The years rode by hard and fast. She met her teacher in the open temple in the hills. She never found out how old she was, never dared to ask. A title was not expected – all called the old lady ‘Zaemun’. She did not know what that meant. The riders left soon and she stayed on with Zaemun. Learning the dances of the past, and building the future with her dance. Zaemun taught her all even though it took years. She learnt till the dance became her and then some more. She could with her twirl call the clouds to her command, and with a flounce send them off. She could, she knew, bring wars to a kingdom, or with another twist of her capable hands change the fate of the powerful. Her dance was a weapon, she danced in the lap of the Gods.
Then they sent her away. To dance in little villages. She danced with a will, waiting for the call. Knowing she brought happiness to simple lives, knowing that she had roles to play in complex ones. She danced her complex moves to mesmerize them. As she twisted her fingers into unfathomable shapes, heaven met earth. Prosperity followed the rhythms of time, and peace followed the rhythms of nature.
She knew it was time. The rising sun told her so. She danced to it again, building protection for the villages that she would leave today.

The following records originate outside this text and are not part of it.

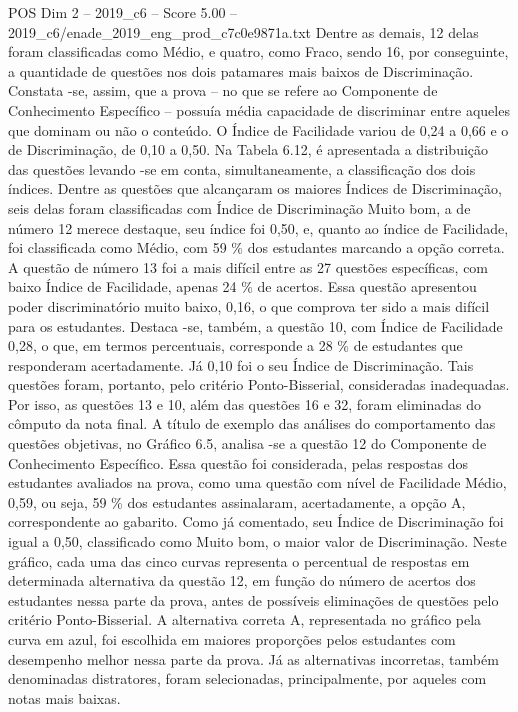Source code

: \begin{textsample}{POS Dim 2 – 2019\_c6 – Score 5.00 – 2019\_c6/enade\_2019\_eng\_prod\_c7c0e9871a.txt}
Dentre as demais, 12 delas foram classificadas como Médio, e quatro, como Fraco, sendo 16, por conseguinte, a quantidade de questões nos dois patamares mais baixos de Discriminação.
Constata -se, assim, que a prova – no que se refere ao Componente de Conhecimento Específico – possuía média capacidade de discriminar entre aqueles que dominam ou não o conteúdo.
O Índice de Facilidade variou de 0,24 a 0,66 e o de Discriminação, de 0,10 a 0,50.
Na Tabela 6.12, é apresentada a distribuição das questões levando -se em conta, simultaneamente, a classificação dos dois índices.
Dentre as questões que alcançaram os maiores Índices de Discriminação, seis delas foram classificadas com Índice de Discriminação Muito bom, a de número 12 merece destaque, seu índice foi 0,50, e, quanto ao índice de Facilidade, foi classificada como Médio, com 59 \% dos estudantes marcando a opção correta.
A questão de número 13 foi a mais difícil entre as 27 questões específicas, com baixo Índice de Facilidade, apenas 24 \% de acertos.
Essa questão apresentou poder discriminatório muito baixo, 0,16, o que comprova ter sido a mais difícil para os estudantes.
Destaca -se, também, a questão 10, com Índice de Facilidade 0,28, o que, em termos percentuais, corresponde a 28 \% de estudantes que responderam acertadamente.
Já 0,10 foi o seu Índice de Discriminação.
Tais questões foram, portanto, pelo critério Ponto-Bisserial, consideradas inadequadas.
Por isso, as questões 13 e 10, além das questões 16 e 32, foram eliminadas do cômputo da nota final.
A título de exemplo das análises do comportamento das questões objetivas, no Gráfico 6.5, analisa -se a questão 12 do Componente de Conhecimento Específico.
Essa questão foi considerada, pelas respostas dos estudantes avaliados na prova, como uma questão com nível de Facilidade Médio, 0,59, ou seja, 59 \% dos estudantes assinalaram, acertadamente, a opção A, correspondente ao gabarito.
Como já comentado, seu Índice de Discriminação foi igual a 0,50, classificado como Muito bom, o maior valor de Discriminação.
Neste gráfico, cada uma das cinco curvas representa o percentual de respostas em determinada alternativa da questão 12, em função do número de acertos dos estudantes nessa parte da prova, antes de possíveis eliminações de questões pelo critério Ponto-Bisserial.
A alternativa correta A, representada no gráfico pela curva em azul, foi escolhida em maiores proporções pelos estudantes com desempenho melhor nessa parte da prova.
Já as alternativas incorretas, também denominadas distratores, foram selecionadas, principalmente, por aqueles com notas mais baixas.

\end{textsample}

The riders from the palace were on their way, for the King had heard of the amazing dancer. The festivals were here and the feasts were being prepared. Dancers he had many, another would only add to the grandeur of his court. He was tired of the intrigues and threats and looked forward to the festival. A few days devoted to pleasure, as the harvests ripened in the fields. And unknown to him, conspiracies ripened in the corridors.
She could smell the blood that would be let as she descended from the curtained chariot they had sent for her. As she walked through the cool corridors that led to her apartments the whispers floated past her like black smoke. The contest was not even. The play was not fair. The reasons were all wrong. And she had been bidden.
Even though the King did not know it, he was hers to protect. He had called on her and that was enough, she knew. He could not be expected to understand the rhythms that lie beneath but she had been taught well. She knew what she had to do, with a little twist of her hands. She was the MudraSeni.
Note: Mudras are precise positions of the hands that are supposed to cure diseases and bring other positive or negative changes in the system. Mudras are known as the yoga of the hands and work with key points in the body, recognized in other systems such as acupressure etc. Mudras an element of Tantric practices too.